Crotone,

Operazione Stige: “La cosca controllava la vendita del pane alla fiera della Madonna di Capocolonna”

Tra le attività illecita della cosca Farao-Marincola, secondo i magistrati della DDA di Catanzaro, che hanno condotto le indagini dell’operazione “Stige” che ha portato all’arresto di 169 persone, c’era anche il controllo della vendita del pane agli esercenti che partecipavano alla Fiera della Madonna di Capocolonna a Crotone. Scrivono i magistrati nell’ordinanza, in riferimento a Francesco Morrone e Massimo Scarriglia (due degli arrestati questa mattina dai carabinieri del Comando provinciale di Crotone e dal Ros), “poichè, in concorso morale e materiale tra loro, con più azioni esecutive di un medesimo disegno criminoso, ripetendo le medesime condotte ad ogni manifestazione annuale della Fiera della Madonna di Capo Colonna, ed avvalendosi della forza di intimidazione promanante dal vincolo associativo al sodalizio mafioso loro ascrivibile, essendone nota e percepita dalle persone offese l’appartenenza a sodalizio mafioso, con minaccia esplicita ed implicita, consistita nell’avanzare richieste di acquisto del pane, e nell’imporne forzosamente la fornitura, costringevano F.D., che esercitava una attività di vendita ambulante di panini e cibo da “strcet food”, ad acquistare il pane proveniente dal panificio, sito in Cirò Marina, riconducibile a Francesco Morrone, procurandosi, così, l’ingiusto profitto derivante dalla vendita del pane.
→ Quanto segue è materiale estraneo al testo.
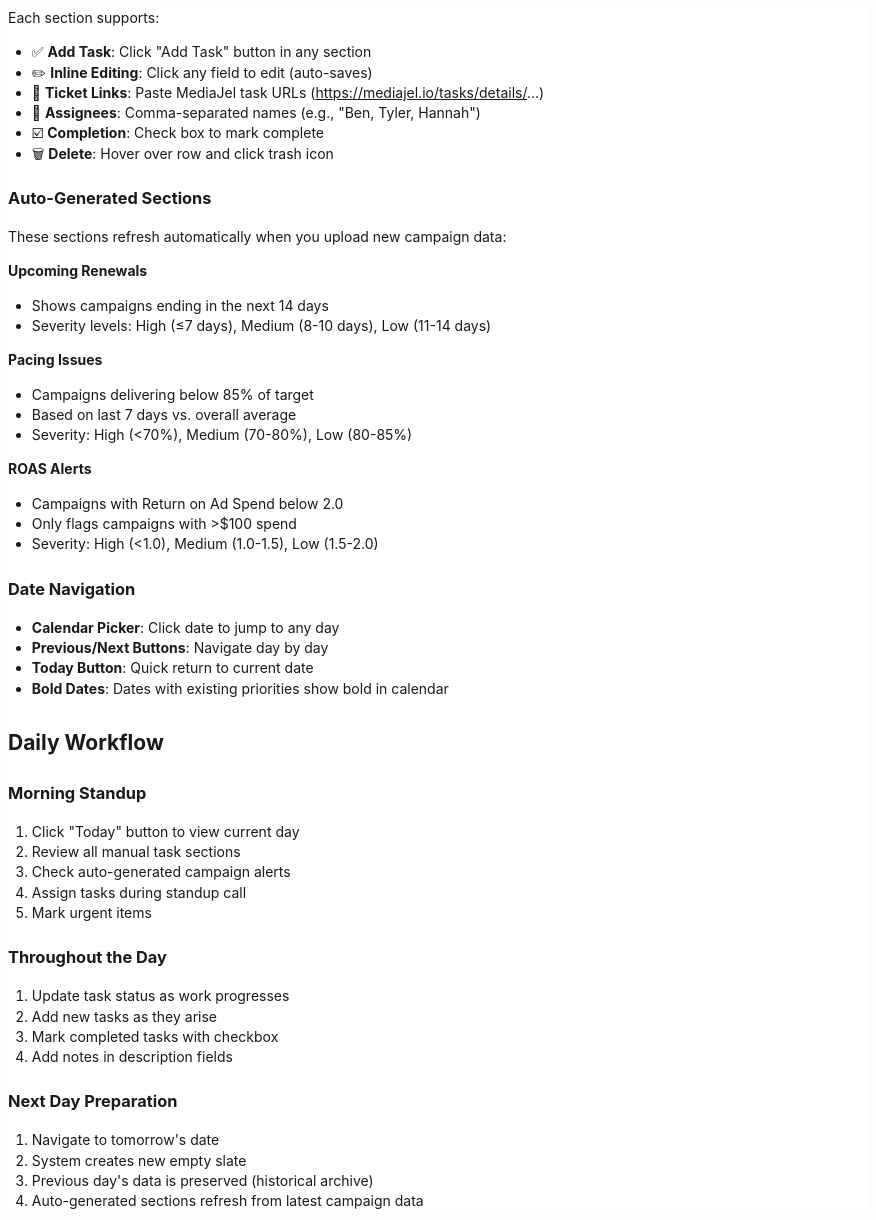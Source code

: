 Each section supports:
- ✅ **Add Task**: Click "Add Task" button in any section
- ✏️ **Inline Editing**: Click any field to edit (auto-saves)
- 🔗 **Ticket Links**: Paste MediaJel task URLs (https://mediajel.io/tasks/details/...)
- 👥 **Assignees**: Comma-separated names (e.g., "Ben, Tyler, Hannah")
- ☑️ **Completion**: Check box to mark complete
- 🗑️ **Delete**: Hover over row and click trash icon

### Auto-Generated Sections

These sections refresh automatically when you upload new campaign data:

**Upcoming Renewals**
- Shows campaigns ending in the next 14 days
- Severity levels: High (≤7 days), Medium (8-10 days), Low (11-14 days)

**Pacing Issues**
- Campaigns delivering below 85% of target
- Based on last 7 days vs. overall average
- Severity: High (<70%), Medium (70-80%), Low (80-85%)

**ROAS Alerts**
- Campaigns with Return on Ad Spend below 2.0
- Only flags campaigns with >$100 spend
- Severity: High (<1.0), Medium (1.0-1.5), Low (1.5-2.0)

### Date Navigation

- **Calendar Picker**: Click date to jump to any day
- **Previous/Next Buttons**: Navigate day by day
- **Today Button**: Quick return to current date
- **Bold Dates**: Dates with existing priorities show bold in calendar

## Daily Workflow

### Morning Standup

1. Click "Today" button to view current day
2. Review all manual task sections
3. Check auto-generated campaign alerts
4. Assign tasks during standup call
5. Mark urgent items

### Throughout the Day

1. Update task status as work progresses
2. Add new tasks as they arise
3. Mark completed tasks with checkbox
4. Add notes in description fields

### Next Day Preparation

1. Navigate to tomorrow's date
2. System creates new empty slate
3. Previous day's data is preserved (historical archive)
4. Auto-generated sections refresh from latest campaign data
Ciò facevano, in particolare, recandosi personalmente da F.D. ed intimandogli la fornitura del pane, insistendo perché la fornitura avvenisse “a tutti i costi”. Con l’aggravante dell’essere stata l’intimidazione posta in essere da persona appartenente al sodalizio ‘ndranghetistico denominato “Locale di Cirò”. Fatto, altresì, aggravato dal metodo mafioso, stando al contesto territoriale di riferimento che lasciava chiaramente intendere la riconducibilità dell’atto intimidatorio alla organizzazione di (ndrangheta Cirotana in quel territorio, con ciò prospettando sicure, future, ritorsioni, tanto da determinare una particolare soggezione delle persone offese, e al fine di agevolare la consorteria ‘ndranghetistica denominata “Locale di Cirò”, promossa, diretta e organizzato da Silvio Farao e Cataldo Marincola. Con la recidiva semplice per Francesco Morrone; con la recidiva infraquinquennale per Massimo Scarriglia. (fatti commessi in Crotone, dal maggio 2015 al maggio 2017).

Non solo, ma sempre secondo l’accusa Morrone e Scarriglia si sarebbero adoperati per “impedire la fornitura di pane, verso i venditori di cibo da strada presenti alla predetta fiera, da parte di analoghe attività commerciali.